Workflows - Assembly
Sequence assembly is a major challenge in metagenomic studies. The raw reads from a typical metagenomic sample usually cannot be assembled into full genomes due to poor coverage and short read length. Higher coverage provided by the next‐generation short read sequencers (e.g. GA) is still not enough for low‐abundance species within metagenomic samples. Chimerism is another problem due to high sequence similarities and unknown variations among closely related species. In many metagenomic studies, the raw reads were directly analyzed without sequence assembly.
Assembly:
CAMERA has developed a three-step meta-assembly procedure for metagenomic data. Since pyrosequencing is the most dominant platform in metagenomics today, this study is focused on assembly of 454 sequences. We selected 7 assembly programs developed originally for single genomes that can handle typical pyrosequencing datasets. We first run these programs to generate a pool of different types of contigs, and then these contigs are further assembled again. Our results show that this meta‐assembler performs significantly better than any of its component assembly algorithms.

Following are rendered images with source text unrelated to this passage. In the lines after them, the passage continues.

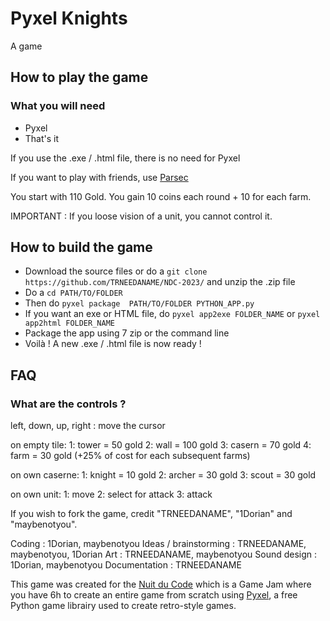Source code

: # Pyxel Knights

A game

## How to play the game

### What you will need

- Pyxel
- That's it

If you use the .exe / .html file, there is no need for Pyxel

If you want to play with friends, use [Parsec](https://parsec.app/)

You start with 110 Gold. You gain 10 coins each round + 10 for each farm.

IMPORTANT : If you loose vision of a unit, you cannot control it.

## How to build the game

- Download the source files or do a `git clone https://github.com/TRNEEDANAME/NDC-2023/` and unzip the .zip file
- Do a `cd PATH/TO/FOLDER`
- Then do `pyxel package  PATH/TO/FOLDER PYTHON_APP.py`
- If you want an exe or HTML file, do `pyxel app2exe FOLDER_NAME` or `pyxel app2html FOLDER_NAME`
- Package the app using 7 zip or the command line
- Voilà ! A new .exe / .html file is now ready !

## FAQ

### What are the controls ?

left, down, up, right : move the cursor

on empty tile:
1: tower = 50 gold
2: wall = 100 gold
3: casern = 70 gold
4: farm = 30 gold (+25% of cost for each subsequent farms)

on own caserne:
1: knight = 10 gold
2: archer = 30 gold
3: scout = 30 gold

on own unit:
1: move 
2: select for attack
3: attack

If you wish to fork the game, credit "TRNEEDANAME", "1Dorian" and "maybenotyou".

Coding : 1Dorian, maybenotyou
Ideas / brainstorming : TRNEEDANAME, maybenotyou, 1Dorian
Art : TRNEEDANAME, maybenotyou
Sound design : 1Dorian, maybenotyou
Documentation : TRNEEDANAME

This game was created for the [Nuit du Code](https://www.nuitducode.net/) which is a Game Jam where you have 6h to create an entire game from scratch using [Pyxel](https://github.com/kitao/pyxel), a free Python game librairy used to create retro-style games.
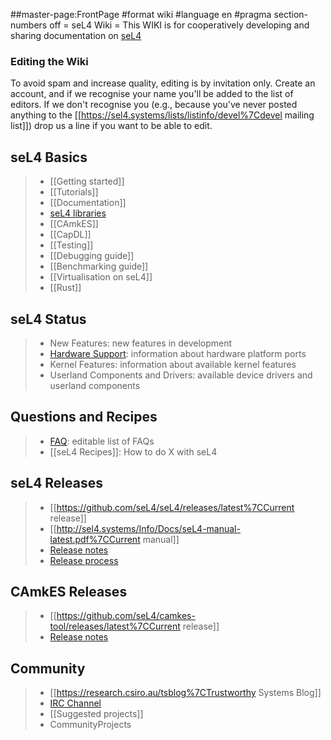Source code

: \#\#master-page:FrontPage \#format wiki \#language en \#pragma
section-numbers off = seL4 Wiki = This WIKI is for cooperatively
developing and sharing documentation on
[seL4](http://sel4.systems)

### Editing the Wiki


To avoid spam and increase quality, editing is by invitation only.
Create an account, and if we recognise your name you'll be added to the
list of editors. If we don't recognise you (e.g., because you've never
posted anything to the
\[\[<https://sel4.systems/lists/listinfo/devel%7Cdevel> mailing
list\]\]) drop us a line if you want to be able to edit.

## seL4 Basics


> -   \[\[Getting started\]\]
> -   \[\[Tutorials\]\]
> -   \[\[Documentation\]\]
> -   [seL4 libraries](SeL4Libraries)
> -   \[\[CAmkES\]\]
> -   \[\[CapDL\]\]
> -   \[\[Testing\]\]
> -   \[\[Debugging guide\]\]
> -   \[\[Benchmarking guide\]\]
> -   \[\[Virtualisation on seL4\]\]
> -   \[\[Rust\]\]

## seL4 Status


> -   New Features: new features in development
> -   [Hardware Support](Hardware): information about hardware
>     platform ports
> -   Kernel Features: information about available kernel features
> -   Userland Components and Drivers: available device drivers and
>     userland components

## Questions and Recipes


> -   [FAQ](FrequentlyAskedQuestions): editable list of FAQs
> -   \[\[seL4 Recipes\]\]: How to do X with seL4

## seL4 Releases


> -   \[\[<https://github.com/seL4/seL4/releases/latest%7CCurrent>
>     release\]\]
> -   \[\[<http://sel4.systems/Info/Docs/seL4-manual-latest.pdf%7CCurrent>
>     manual\]\]
> -   [Release notes](ReleaseNotes)
> -   [Release process](ReleaseProcess)

## CAmkES Releases


> -   \[\[<https://github.com/seL4/camkes-tool/releases/latest%7CCurrent>
>     release\]\]
> -   [Release notes](CAmkESReleaseNotes)

## Community


> -   \[\[<https://research.csiro.au/tsblog%7CTrustworthy> Systems
>     Blog\]\]
> -   [IRC Channel](IRCChannel)
> -   \[\[Suggested projects\]\]
> -   CommunityProjects

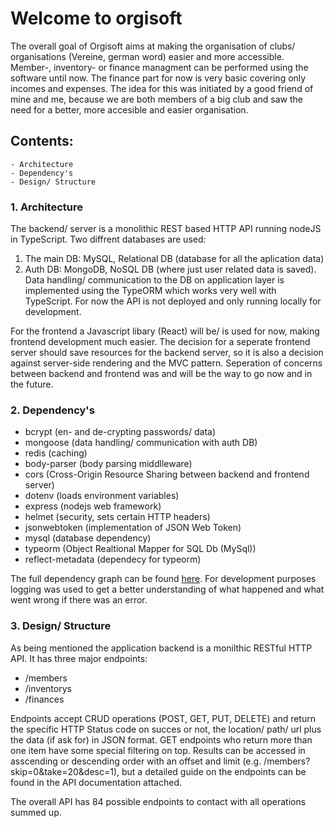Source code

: # Welcome to orgisoft

The overall goal of Orgisoft aims at making the organisation of clubs/ organisations (Vereine, german word) easier and more accessible.
Member-, inventory- or finance managment can be performed using the software until now. The finance part for now is very basic covering only incomes and expenses.
The idea for this was initiated by a good friend of mine and me, because we are both members of a big club and saw the need for a better, more accesible and easier organisation.

## Contents:

    - Architecture
    - Dependency's
    - Design/ Structure

### 1. Architecture

The backend/ server is a monolithic REST based HTTP API running nodeJS in TypeScript.
Two diffrent databases are used:

1. The main DB: MySQL, Relational DB (database for all the aplication data)
2. Auth DB: MongoDB, NoSQL DB (where just user related data is saved).
   Data handling/ communication to the DB on application layer is implemented using the TypeORM which works very well with TypeScript.
   For now the API is not deployed and only running locally for development.

For the frontend a Javascript libary (React) will be/ is used for now, making frontend development much easier.
The decision for a seperate frontend server should save resources for the backend server, so it is also a decision against server-side rendering and the MVC pattern. Seperation of concerns between backend and frontend was and will be the way to go now and in the future.

### 2. Dependency's

-  bcrypt (en- and de-crypting passwords/ data)
-  mongoose (data handling/ communication with auth DB)
-  redis (caching)
-  body-parser (body parsing middlleware)
-  cors (Cross-Origin Resource Sharing between backend and frontend server)
-  dotenv (loads environment variables)
-  express (nodejs web framework)
-  helmet (security, sets certain HTTP headers)
-  jsonwebtoken (implementation of JSON Web Token)
-  mysql (database dependency)
-  typeorm (Object Realtional Mapper for SQL Db (MySql))
-  reflect-metadata (dependecy for typeorm)

The full dependency graph can be found [here](https://github.com/lucdoe/orgisoft/network/dependencies).
For development purposes logging was used to get a better understanding of what happened and what went wrong if there was an error.

### 3. Design/ Structure

As being mentioned the application backend is a monilthic RESTful HTTP API.
It has three major endpoints:

-  /members
-  /inventorys
-  /finances

Endpoints accept CRUD operations (POST, GET, PUT, DELETE) and return the specific HTTP Status code on succes or not, the location/ path/ url plus the data (if ask for) in JSON format. GET endpoints who return more than one item have some special filtering on top. Results can be accessed in asscending or descending order with an offset and limit (e.g. /members?skip=0&take=20&desc=1), but a detailed guide on the endpoints can be found in the API documentation attached.

The overall API has 84 possible endpoints to contact with all operations summed up.
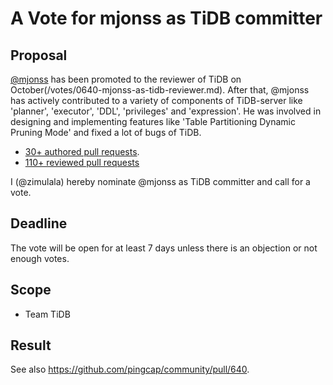# A Vote for mjonss as TiDB committer

## Proposal

[@mjonss](https://github.com/mjonss) has been promoted to the reviewer of TiDB on October(/votes/0640-mjonss-as-tidb-reviewer.md).
After that, @mjonss has actively contributed to a variety of components of TiDB-server like 'planner', 'executor', 'DDL', 'privileges' and 'expression'. He was involved in designing and implementing features like 'Table Partitioning Dynamic Pruning Mode' and fixed a lot of bugs of TiDB.

* [30+ authored pull requests](https://github.com/pingcap/tidb/commits?author=mjonss).
* [110+ reviewed pull requests](https://github.com/pingcap/tidb/pulls?q=is%3Apr+reviewed-by%3Amjonss)

I (@zimulala) hereby nominate @mjonss as TiDB committer and call for a vote.

## Deadline

The vote will be open for at least 7 days unless there is an objection or not enough votes.

## Scope

* Team TiDB

## Result

See also https://github.com/pingcap/community/pull/640.

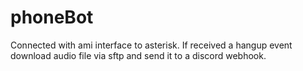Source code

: # phoneBot

Connected with ami interface to asterisk. If received a hangup event download audio file via sftp and send it to a discord webhook.
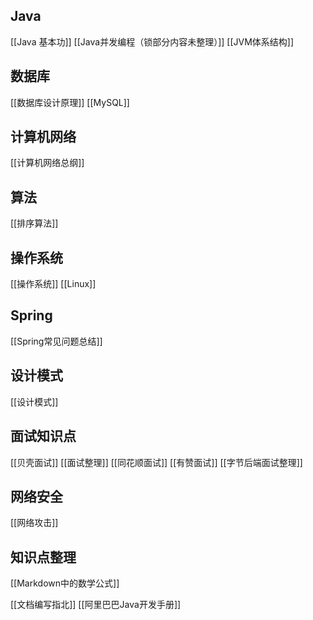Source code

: ## Java
[[Java 基本功]]
[[Java并发编程（锁部分内容未整理）]]
[[JVM体系结构]]
## 数据库
[[数据库设计原理]]
[[MySQL]]
## 计算机网络
[[计算机网络总纲]]
## 算法
[[排序算法]]
## 操作系统
[[操作系统]]
[[Linux]]
## Spring 
[[Spring常见问题总结]]
## 设计模式
[[设计模式]]

## 面试知识点
[[贝壳面试]]
[[面试整理]]
[[同花顺面试]]
[[有赞面试]]
[[字节后端面试整理]]
## 网络安全
[[网络攻击]]

## 知识点整理
[[Markdown中的数学公式]]

[[文档编写指北]]
[[阿里巴巴Java开发手册]]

This workflow accepts a FASTA file as input and produces two output files. First is a FASTA file of assembled contigs and second is a read-to-contig mapping table.
Workflow Components:
The assembly workflow is composed of several components, including:
- Velvet
- ABySS
- SSAKE
- Taipan
- Newlber
- Celera
- SOAPdenovo
Notes:
- To adjust default parameters, click on the “Advanced Parameters” tab on the workflow submission form.
- Currently the assembly workflow does not have a graphical output. Please download the results to your local computer for viewing.